改札前で待ち合わせだ。なにも入っていないかばんは、それでもなぜか重たく感じて、かすかに桜の香りをふくんだ風が俺のほほをなでた。サラリーマンや学ランの高校生にまじってエスカレーターにのった。ポケットに手を入れて、定期券を確かめる。
マックスはもういるだろうか。ピンクと水色の帽子を探したが見当たらない。やっぱ遅刻か、と思ったところで、「半田」と名前を呼ばれた。ローファーやヒール、スニーカーの足音、誰かが電話に怒鳴りつけている声、つぎの電車の案内、意外にも音にあふれている朝の駅で、マックスの声はすっと耳に入ってきた。

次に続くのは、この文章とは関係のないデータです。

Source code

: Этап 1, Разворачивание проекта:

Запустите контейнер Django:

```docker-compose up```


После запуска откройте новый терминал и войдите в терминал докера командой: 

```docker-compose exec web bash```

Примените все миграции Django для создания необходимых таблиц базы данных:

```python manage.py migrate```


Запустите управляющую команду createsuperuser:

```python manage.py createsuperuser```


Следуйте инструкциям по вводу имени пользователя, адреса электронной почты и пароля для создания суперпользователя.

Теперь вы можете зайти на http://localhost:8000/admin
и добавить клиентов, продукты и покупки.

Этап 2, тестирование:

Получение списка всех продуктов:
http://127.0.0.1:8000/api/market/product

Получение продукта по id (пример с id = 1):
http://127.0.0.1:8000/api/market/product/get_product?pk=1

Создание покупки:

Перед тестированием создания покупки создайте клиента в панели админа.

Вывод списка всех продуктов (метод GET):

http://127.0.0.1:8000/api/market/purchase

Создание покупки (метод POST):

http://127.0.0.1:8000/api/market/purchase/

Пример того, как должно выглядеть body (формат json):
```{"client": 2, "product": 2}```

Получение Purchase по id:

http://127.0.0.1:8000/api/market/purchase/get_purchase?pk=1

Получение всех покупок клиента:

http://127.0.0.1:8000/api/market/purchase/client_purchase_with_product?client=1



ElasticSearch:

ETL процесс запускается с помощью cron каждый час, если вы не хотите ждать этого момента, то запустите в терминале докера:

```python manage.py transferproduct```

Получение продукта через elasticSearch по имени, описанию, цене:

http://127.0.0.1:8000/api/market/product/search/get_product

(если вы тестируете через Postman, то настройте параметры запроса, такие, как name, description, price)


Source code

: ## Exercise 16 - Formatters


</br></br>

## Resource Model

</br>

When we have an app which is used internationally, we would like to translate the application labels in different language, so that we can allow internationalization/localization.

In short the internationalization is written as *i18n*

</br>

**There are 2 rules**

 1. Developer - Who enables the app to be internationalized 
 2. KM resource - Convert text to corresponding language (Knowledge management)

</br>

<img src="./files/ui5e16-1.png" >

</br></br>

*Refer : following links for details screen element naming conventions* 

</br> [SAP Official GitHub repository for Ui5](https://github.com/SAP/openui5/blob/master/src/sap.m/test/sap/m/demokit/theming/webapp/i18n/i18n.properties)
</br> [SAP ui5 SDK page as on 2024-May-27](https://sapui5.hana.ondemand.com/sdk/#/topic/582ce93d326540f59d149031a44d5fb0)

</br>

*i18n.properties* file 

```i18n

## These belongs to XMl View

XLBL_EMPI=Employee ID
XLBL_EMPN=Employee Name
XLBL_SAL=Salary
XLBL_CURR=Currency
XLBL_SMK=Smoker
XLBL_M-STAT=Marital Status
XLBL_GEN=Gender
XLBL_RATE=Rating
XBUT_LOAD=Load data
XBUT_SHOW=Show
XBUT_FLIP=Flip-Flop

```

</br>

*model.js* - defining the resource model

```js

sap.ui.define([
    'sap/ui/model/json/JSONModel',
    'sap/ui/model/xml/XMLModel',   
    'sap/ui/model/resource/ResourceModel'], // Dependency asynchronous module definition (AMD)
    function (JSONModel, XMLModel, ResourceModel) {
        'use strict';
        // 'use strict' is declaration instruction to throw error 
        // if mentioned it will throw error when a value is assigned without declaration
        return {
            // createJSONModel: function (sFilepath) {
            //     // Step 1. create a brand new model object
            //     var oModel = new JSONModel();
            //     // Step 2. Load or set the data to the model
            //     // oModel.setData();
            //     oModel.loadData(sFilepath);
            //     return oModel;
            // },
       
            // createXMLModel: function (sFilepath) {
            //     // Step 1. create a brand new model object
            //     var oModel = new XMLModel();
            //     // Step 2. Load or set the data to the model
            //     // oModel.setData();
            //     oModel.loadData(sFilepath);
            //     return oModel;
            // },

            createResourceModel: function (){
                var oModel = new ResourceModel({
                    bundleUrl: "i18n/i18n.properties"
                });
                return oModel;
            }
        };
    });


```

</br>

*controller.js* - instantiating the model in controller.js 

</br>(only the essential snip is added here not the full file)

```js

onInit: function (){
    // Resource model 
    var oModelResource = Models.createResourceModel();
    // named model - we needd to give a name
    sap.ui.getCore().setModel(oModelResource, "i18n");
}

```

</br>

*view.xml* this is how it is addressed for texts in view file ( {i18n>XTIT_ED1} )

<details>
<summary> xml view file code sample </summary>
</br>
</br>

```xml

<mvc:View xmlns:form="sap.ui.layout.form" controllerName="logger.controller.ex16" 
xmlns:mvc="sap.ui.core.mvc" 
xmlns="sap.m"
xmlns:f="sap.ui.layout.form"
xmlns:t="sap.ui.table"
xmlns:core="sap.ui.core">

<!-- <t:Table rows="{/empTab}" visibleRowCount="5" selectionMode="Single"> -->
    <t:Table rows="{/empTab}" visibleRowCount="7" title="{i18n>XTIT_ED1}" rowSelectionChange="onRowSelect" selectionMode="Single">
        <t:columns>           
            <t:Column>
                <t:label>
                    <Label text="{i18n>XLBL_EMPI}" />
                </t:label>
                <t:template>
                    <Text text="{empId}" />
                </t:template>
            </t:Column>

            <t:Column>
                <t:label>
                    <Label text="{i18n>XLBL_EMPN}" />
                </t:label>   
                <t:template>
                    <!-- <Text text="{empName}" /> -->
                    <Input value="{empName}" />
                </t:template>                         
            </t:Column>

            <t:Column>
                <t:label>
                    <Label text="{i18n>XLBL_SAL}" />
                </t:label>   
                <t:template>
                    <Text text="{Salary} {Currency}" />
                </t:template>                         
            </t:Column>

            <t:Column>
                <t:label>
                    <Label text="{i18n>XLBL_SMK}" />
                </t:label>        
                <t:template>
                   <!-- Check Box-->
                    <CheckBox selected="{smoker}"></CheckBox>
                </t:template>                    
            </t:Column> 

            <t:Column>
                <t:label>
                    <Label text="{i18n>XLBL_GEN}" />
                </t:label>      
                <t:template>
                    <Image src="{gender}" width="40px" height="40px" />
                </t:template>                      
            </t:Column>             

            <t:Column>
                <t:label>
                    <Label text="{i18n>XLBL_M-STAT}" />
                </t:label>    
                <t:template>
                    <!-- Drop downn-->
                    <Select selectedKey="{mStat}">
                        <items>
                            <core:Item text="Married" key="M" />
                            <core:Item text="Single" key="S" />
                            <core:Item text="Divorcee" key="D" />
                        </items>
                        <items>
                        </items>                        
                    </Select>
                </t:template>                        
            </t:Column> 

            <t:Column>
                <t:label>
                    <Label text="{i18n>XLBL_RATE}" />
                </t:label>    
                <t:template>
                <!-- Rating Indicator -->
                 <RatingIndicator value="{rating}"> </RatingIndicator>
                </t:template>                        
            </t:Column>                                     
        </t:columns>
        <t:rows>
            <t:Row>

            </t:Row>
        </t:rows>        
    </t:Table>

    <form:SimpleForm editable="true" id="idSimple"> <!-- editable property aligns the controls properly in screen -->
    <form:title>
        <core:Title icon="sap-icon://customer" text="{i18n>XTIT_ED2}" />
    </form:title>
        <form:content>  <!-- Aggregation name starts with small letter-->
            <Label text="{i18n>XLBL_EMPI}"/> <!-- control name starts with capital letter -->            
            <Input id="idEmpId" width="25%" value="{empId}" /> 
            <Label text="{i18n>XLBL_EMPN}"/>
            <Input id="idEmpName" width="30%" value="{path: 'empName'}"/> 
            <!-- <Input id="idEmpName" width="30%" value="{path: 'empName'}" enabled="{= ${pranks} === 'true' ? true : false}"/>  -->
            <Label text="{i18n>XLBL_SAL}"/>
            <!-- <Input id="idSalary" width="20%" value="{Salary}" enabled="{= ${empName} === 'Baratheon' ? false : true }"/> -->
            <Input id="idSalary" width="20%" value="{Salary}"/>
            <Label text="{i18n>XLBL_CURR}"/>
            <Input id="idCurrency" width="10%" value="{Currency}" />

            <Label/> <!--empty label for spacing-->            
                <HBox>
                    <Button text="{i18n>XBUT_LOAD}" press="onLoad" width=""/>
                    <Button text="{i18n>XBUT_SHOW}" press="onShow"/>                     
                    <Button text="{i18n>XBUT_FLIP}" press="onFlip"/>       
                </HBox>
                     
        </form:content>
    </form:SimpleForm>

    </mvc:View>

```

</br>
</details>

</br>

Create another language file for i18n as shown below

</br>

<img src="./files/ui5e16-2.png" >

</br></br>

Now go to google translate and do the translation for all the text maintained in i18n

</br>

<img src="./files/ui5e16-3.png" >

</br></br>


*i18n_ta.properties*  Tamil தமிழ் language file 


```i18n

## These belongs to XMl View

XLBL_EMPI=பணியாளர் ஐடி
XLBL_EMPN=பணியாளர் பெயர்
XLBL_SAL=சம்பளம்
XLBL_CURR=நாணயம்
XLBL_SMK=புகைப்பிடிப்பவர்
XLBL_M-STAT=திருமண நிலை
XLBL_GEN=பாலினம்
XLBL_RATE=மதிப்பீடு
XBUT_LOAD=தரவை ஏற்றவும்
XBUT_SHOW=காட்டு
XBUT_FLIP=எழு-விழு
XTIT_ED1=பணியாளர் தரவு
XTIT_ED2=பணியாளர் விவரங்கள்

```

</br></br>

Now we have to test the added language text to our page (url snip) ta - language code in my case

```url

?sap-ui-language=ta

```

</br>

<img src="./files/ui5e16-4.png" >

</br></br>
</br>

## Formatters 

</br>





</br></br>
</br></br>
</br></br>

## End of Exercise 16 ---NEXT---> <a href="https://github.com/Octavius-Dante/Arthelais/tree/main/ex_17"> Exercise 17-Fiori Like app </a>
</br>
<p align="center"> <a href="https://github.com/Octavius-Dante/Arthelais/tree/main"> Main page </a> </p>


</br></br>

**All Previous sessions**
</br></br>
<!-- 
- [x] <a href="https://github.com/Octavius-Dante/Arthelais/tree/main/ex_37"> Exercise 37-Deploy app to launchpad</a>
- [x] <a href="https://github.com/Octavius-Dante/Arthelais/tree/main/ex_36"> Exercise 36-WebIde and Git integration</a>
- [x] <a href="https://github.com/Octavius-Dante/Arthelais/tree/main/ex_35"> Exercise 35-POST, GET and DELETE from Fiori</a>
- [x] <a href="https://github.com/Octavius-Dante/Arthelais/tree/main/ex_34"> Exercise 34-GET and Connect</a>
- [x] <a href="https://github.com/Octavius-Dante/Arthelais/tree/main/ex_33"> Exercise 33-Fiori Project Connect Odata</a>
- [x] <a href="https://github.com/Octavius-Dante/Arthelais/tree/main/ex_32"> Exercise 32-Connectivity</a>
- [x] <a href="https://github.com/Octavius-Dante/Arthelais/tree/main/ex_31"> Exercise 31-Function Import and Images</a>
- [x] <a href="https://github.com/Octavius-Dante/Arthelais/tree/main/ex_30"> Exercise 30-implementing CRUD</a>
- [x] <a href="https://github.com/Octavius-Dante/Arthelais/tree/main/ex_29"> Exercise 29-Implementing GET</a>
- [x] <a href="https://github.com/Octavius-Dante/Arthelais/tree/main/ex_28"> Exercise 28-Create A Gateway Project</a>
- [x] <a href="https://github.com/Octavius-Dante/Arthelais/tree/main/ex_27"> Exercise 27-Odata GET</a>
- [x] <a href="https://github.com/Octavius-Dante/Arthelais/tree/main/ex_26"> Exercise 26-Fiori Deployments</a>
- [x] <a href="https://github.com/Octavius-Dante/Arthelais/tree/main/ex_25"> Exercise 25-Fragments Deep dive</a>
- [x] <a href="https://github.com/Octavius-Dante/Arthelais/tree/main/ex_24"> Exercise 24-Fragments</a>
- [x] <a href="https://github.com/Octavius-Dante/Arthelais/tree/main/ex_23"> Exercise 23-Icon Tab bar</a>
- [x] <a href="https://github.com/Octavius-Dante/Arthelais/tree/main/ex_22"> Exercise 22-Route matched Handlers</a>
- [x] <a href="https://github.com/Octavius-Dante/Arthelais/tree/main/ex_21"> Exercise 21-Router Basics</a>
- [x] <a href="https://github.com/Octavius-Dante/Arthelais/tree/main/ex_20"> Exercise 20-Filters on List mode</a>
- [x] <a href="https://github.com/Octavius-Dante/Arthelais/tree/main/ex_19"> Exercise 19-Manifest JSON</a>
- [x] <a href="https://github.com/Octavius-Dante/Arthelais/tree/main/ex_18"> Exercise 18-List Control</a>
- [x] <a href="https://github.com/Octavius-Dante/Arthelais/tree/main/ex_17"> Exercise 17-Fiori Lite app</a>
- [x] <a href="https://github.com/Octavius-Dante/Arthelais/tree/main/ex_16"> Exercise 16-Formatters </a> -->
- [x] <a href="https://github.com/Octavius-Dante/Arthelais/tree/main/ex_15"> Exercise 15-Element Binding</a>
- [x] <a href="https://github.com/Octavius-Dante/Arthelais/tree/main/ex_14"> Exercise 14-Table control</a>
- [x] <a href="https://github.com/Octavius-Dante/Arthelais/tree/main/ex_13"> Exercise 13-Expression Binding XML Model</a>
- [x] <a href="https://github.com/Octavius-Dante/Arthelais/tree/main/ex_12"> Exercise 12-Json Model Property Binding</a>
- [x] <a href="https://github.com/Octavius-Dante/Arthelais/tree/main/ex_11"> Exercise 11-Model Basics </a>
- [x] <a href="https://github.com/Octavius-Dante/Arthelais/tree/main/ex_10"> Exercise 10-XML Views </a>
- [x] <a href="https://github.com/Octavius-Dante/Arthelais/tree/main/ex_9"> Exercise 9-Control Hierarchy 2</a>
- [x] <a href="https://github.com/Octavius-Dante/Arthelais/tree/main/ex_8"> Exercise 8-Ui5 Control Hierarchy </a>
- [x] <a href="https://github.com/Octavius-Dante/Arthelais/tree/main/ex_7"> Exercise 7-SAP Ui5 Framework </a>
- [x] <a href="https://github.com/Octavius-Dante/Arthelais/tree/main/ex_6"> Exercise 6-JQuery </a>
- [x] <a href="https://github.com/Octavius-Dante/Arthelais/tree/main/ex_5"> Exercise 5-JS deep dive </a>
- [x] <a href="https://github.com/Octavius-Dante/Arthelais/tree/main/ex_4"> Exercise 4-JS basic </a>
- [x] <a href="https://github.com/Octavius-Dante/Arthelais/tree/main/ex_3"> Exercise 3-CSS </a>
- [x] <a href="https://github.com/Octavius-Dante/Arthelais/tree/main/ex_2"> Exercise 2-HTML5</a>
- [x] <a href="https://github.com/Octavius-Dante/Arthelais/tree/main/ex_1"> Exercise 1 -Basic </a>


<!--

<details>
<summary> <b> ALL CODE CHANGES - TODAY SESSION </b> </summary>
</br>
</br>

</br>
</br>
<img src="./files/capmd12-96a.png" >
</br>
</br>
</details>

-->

「ここだよ、半田」笑いをふくんだマックスの声。ぐるりとまわりを見回した。周辺地図の載っている柱に寄りかかっているマックスは、帽子をかぶっていない。どうりで見つからないわけだ。
「早いな、マックス」
「さすがにね、今日は遅れるわけにはいかないでしょ」
行こうか、とマックスは改札をくぐった。新品のブレザーは肩のところがかたくて居心地が悪い。
「それよりマックス、帽子はどうしたんだよ」ホームに立って、となりのマックスにたずねた。「ん、高校生だからね、学校じゃかぶらないよ」と気の抜けた声が返ってきた。そっかあ、とうなずいて、「クラス、一緒だと良いな」ふと思ってぼそっとつぶやいた。ちょうど、電車がすべりこんできたから、マックスには聞こえなかったかもしれない。おくれて吹いた風に、マックスの前髪がふわっと舞い上がった。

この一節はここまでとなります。